A design doc template gives engineers a shared structure for proposing how a feature, service, or system will be built before any code lands in the main branch. The good ones force the author to think through trade-offs, alternatives, and cross-cutting concerns that get expensive to fix once implementation starts. The bad ones become ceremony, padded with sections nobody reads.
This post gives you a design doc template you can copy into your wiki today, plus section-by-section guidance, two short worked examples, and the common pitfalls that turn design docs into wasted hours. If you also want generic project documentation patterns, the documentation template guide covers that broader category. If you're already comfortable with engineering specs and want to record decisions after the fact, head to the architecture decision record post for the sister artifact.
What a design doc actually is
A design doc is a pre-implementation engineering proposal. It describes the problem you're solving, the solution you're proposing, the alternatives you considered, and the trade-offs that pushed you toward your pick. It's the artifact senior engineers, security reviewers, and on-call partners read before they say "yes, build it" or "wait, you haven't thought about X."
Design docs are not requirements documents.
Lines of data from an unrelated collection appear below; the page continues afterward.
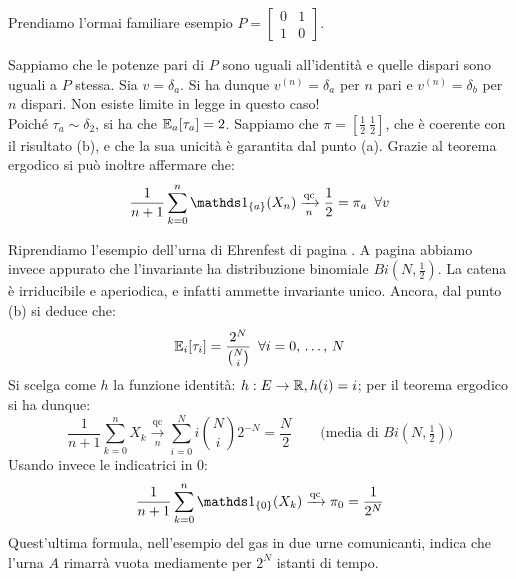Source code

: \begin{ese}
	Prendiamo l'ormai familiare esempio $P=\left[\begin{smallmatrix}0 & 1 \\ 1 & 0\end{smallmatrix}\right]$.
	\begin{figure}[H]
		\centering
	\end{figure}
	Sappiamo che le potenze pari di $P$ sono uguali all'identità e quelle dispari sono uguali a $P$ stessa.
	Sia $v = \delta_a$. Si ha dunque $v^{(n)} = \delta_a$ per $n$ pari e $v^{(n)} = \delta_b$ per $n$ dispari.
	Non esiste limite in legge in questo caso! \\
	Poiché $\tau_a \sim \delta_2$, si ha che $\mathbb E_a[\tau_a] = 2$.
	Sappiamo che $\pi = [\frac 1 2 \ \frac 1 2]$, che è coerente con il risultato (b), e che la sua unicità è garantita dal punto (a).
	Grazie al teorema ergodico si può inoltre affermare che:
	$$ \frac{1}{n+1} \sum_{k=0}^n \Ind_{\{a\}}(X_n) \xrightarrow[n]{\text{qc}} \frac 1 2 = \pi_a \enspace \forall v$$
\end{ese}
\begin{ese}
	Riprendiamo l'esempio dell'urna di Ehrenfest di pagina \pageref{urna-ehren}.
	A pagina \pageref{urna-binomiale} abbiamo invece appurato che l'invariante ha distribuzione binomiale $Bi\left(N, \frac 1 2\right)$.
	La catena è irriducibile e aperiodica, e infatti ammette invariante unico.
	Ancora, dal punto (b) si deduce che:
	$$\mathbb E_i[\tau_i] = \dfrac{2^N}{\binom N i} \enspace \forall i = 0,\, \dots, \, N$$
	Si scelga come $h$ la funzione identità: $h: E \to \mathbb R, h(i) = i$; per il teorema ergodico si ha dunque:
	$$ \frac{1}{n+1} \sum_{k=0}^n X_k \xrightarrow[n]{\text{qc}} \sum_{i=0}^N i \binom N i 2^{-N} = \frac N 2 \qquad \text{(media di $Bi(N,\tfrac 1 2)$)}$$
	Usando invece le indicatrici in 0:
	$$ \frac{1}{n+1} \sum_{k=0}^n \Ind_{\{0\}}(X_k) \xrightarrow{\text{qc}} \pi_0 = \frac{1}{2^N} $$
	Quest'ultima formula, nell'esempio del gas in due urne comunicanti, indica che l'urna $A$ rimarrà vuota mediamente per $2^N$ istanti di tempo.
\end{ese}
They're not user stories. They're not implementation manuals. They sit at the layer where engineering intent gets pinned down: the system context, the goals, the proposed shape of the solution, the things you decided not to do, and what could go wrong on rollout.
Google popularized the format in their engineering culture. Stripe, Linear, Uber, and most large infrastructure teams use a close variant. The format works because it forces decisions out into prose where reviewers can challenge them, instead of letting decisions hide inside a half-written pull request.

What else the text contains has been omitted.